▸ What the task asks
Return all of the material that follows, keeping each line exactly as it is.
╭─ Data
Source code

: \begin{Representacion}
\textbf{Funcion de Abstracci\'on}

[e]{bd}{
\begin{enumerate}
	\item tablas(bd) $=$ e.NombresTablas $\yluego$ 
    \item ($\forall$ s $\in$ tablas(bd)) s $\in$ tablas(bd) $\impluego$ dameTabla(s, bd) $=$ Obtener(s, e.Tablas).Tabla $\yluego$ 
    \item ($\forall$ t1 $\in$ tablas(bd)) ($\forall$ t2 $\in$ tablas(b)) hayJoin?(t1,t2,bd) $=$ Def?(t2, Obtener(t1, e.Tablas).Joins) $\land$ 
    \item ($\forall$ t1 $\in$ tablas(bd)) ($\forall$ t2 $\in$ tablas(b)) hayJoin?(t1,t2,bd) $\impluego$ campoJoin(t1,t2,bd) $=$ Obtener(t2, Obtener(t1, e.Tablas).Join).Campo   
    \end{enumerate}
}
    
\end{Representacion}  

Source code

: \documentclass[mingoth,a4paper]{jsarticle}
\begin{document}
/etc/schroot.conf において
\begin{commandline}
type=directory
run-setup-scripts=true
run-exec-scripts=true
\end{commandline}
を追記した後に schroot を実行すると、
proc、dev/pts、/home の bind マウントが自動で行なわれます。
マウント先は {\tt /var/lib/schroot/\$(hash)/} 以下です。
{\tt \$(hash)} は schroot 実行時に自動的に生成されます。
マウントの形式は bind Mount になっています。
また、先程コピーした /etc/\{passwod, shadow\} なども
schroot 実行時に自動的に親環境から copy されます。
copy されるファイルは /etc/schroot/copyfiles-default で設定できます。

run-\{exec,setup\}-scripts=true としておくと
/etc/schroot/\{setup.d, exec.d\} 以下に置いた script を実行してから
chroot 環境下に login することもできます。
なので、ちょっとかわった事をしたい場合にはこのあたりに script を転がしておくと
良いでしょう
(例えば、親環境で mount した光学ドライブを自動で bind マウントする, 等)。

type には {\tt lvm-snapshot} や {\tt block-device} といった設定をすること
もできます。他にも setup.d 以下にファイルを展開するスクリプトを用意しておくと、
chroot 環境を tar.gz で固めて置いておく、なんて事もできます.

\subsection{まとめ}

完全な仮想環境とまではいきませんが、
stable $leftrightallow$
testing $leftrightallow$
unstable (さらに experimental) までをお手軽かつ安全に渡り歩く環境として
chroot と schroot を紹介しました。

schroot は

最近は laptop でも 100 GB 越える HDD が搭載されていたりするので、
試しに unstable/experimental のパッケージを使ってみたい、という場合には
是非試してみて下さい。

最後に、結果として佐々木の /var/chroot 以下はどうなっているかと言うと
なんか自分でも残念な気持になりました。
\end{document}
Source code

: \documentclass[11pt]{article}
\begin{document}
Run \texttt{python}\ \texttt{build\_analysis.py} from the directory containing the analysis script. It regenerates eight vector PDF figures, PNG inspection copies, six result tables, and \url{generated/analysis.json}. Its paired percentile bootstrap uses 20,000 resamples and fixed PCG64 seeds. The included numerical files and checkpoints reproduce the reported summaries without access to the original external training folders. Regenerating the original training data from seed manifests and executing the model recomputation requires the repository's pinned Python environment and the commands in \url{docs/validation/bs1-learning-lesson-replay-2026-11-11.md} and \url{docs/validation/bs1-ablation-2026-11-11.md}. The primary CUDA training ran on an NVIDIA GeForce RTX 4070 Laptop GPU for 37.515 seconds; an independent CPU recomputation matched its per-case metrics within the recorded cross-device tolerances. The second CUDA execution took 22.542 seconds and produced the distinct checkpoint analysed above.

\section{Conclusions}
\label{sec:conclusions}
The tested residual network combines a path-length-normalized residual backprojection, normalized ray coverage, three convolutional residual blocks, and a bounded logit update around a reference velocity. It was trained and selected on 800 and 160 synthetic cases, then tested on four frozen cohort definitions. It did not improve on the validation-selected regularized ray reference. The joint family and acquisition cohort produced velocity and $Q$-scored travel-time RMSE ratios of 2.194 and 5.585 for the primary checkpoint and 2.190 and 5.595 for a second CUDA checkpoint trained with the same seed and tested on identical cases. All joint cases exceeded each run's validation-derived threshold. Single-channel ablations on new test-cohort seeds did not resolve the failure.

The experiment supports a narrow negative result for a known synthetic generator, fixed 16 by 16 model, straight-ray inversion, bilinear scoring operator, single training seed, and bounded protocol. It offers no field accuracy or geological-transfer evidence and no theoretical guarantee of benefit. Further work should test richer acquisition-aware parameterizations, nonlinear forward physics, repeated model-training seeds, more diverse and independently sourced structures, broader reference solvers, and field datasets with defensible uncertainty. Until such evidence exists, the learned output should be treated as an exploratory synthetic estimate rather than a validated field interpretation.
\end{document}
╰─
▸ Solved exercise
Source code

: \begin{Representacion}
\textbf{Funcion de Abstracci\'on}

[e]{bd}{
\begin{enumerate}
	\item tablas(bd) $=$ e.NombresTablas $\yluego$ 
    \item ($\forall$ s $\in$ tablas(bd)) s $\in$ tablas(bd) $\impluego$ dameTabla(s, bd) $=$ Obtener(s, e.Tablas).Tabla $\yluego$ 
    \item ($\forall$ t1 $\in$ tablas(bd)) ($\forall$ t2 $\in$ tablas(b)) hayJoin?(t1,t2,bd) $=$ Def?(t2, Obtener(t1, e.Tablas).Joins) $\land$ 
    \item ($\forall$ t1 $\in$ tablas(bd)) ($\forall$ t2 $\in$ tablas(b)) hayJoin?(t1,t2,bd) $\impluego$ campoJoin(t1,t2,bd) $=$ Obtener(t2, Obtener(t1, e.Tablas).Join).Campo   
    \end{enumerate}
}
    
\end{Representacion}  

Source code

: \documentclass[mingoth,a4paper]{jsarticle}
\begin{document}
/etc/schroot.conf において
\begin{commandline}
type=directory
run-setup-scripts=true
run-exec-scripts=true
\end{commandline}
を追記した後に schroot を実行すると、
proc、dev/pts、/home の bind マウントが自動で行なわれます。
マウント先は {\tt /var/lib/schroot/\$(hash)/} 以下です。
{\tt \$(hash)} は schroot 実行時に自動的に生成されます。
マウントの形式は bind Mount になっています。
また、先程コピーした /etc/\{passwod, shadow\} なども
schroot 実行時に自動的に親環境から copy されます。
copy されるファイルは /etc/schroot/copyfiles-default で設定できます。

run-\{exec,setup\}-scripts=true としておくと
/etc/schroot/\{setup.d, exec.d\} 以下に置いた script を実行してから
chroot 環境下に login することもできます。
なので、ちょっとかわった事をしたい場合にはこのあたりに script を転がしておくと
良いでしょう
(例えば、親環境で mount した光学ドライブを自動で bind マウントする, 等)。

type には {\tt lvm-snapshot} や {\tt block-device} といった設定をすること
もできます。他にも setup.d 以下にファイルを展開するスクリプトを用意しておくと、
chroot 環境を tar.gz で固めて置いておく、なんて事もできます.

\subsection{まとめ}

完全な仮想環境とまではいきませんが、
stable $leftrightallow$
testing $leftrightallow$
unstable (さらに experimental) までをお手軽かつ安全に渡り歩く環境として
chroot と schroot を紹介しました。

schroot は

最近は laptop でも 100 GB 越える HDD が搭載されていたりするので、
試しに unstable/experimental のパッケージを使ってみたい、という場合には
是非試してみて下さい。

最後に、結果として佐々木の /var/chroot 以下はどうなっているかと言うと
なんか自分でも残念な気持になりました。
\end{document}
Source code

: \documentclass[11pt]{article}
\begin{document}
Run \texttt{python}\ \texttt{build\_analysis.py} from the directory containing the analysis script. It regenerates eight vector PDF figures, PNG inspection copies, six result tables, and \url{generated/analysis.json}. Its paired percentile bootstrap uses 20,000 resamples and fixed PCG64 seeds. The included numerical files and checkpoints reproduce the reported summaries without access to the original external training folders. Regenerating the original training data from seed manifests and executing the model recomputation requires the repository's pinned Python environment and the commands in \url{docs/validation/bs1-learning-lesson-replay-2026-11-11.md} and \url{docs/validation/bs1-ablation-2026-11-11.md}. The primary CUDA training ran on an NVIDIA GeForce RTX 4070 Laptop GPU for 37.515 seconds; an independent CPU recomputation matched its per-case metrics within the recorded cross-device tolerances. The second CUDA execution took 22.542 seconds and produced the distinct checkpoint analysed above.

\section{Conclusions}
\label{sec:conclusions}
The tested residual network combines a path-length-normalized residual backprojection, normalized ray coverage, three convolutional residual blocks, and a bounded logit update around a reference velocity. It was trained and selected on 800 and 160 synthetic cases, then tested on four frozen cohort definitions. It did not improve on the validation-selected regularized ray reference. The joint family and acquisition cohort produced velocity and $Q$-scored travel-time RMSE ratios of 2.194 and 5.585 for the primary checkpoint and 2.190 and 5.595 for a second CUDA checkpoint trained with the same seed and tested on identical cases. All joint cases exceeded each run's validation-derived threshold. Single-channel ablations on new test-cohort seeds did not resolve the failure.

The experiment supports a narrow negative result for a known synthetic generator, fixed 16 by 16 model, straight-ray inversion, bilinear scoring operator, single training seed, and bounded protocol. It offers no field accuracy or geological-transfer evidence and no theoretical guarantee of benefit. Further work should test richer acquisition-aware parameterizations, nonlinear forward physics, repeated model-training seeds, more diverse and independently sourced structures, broader reference solvers, and field datasets with defensible uncertainty. Until such evidence exists, the learned output should be treated as an exploratory synthetic estimate rather than a validated field interpretation.
\end{document}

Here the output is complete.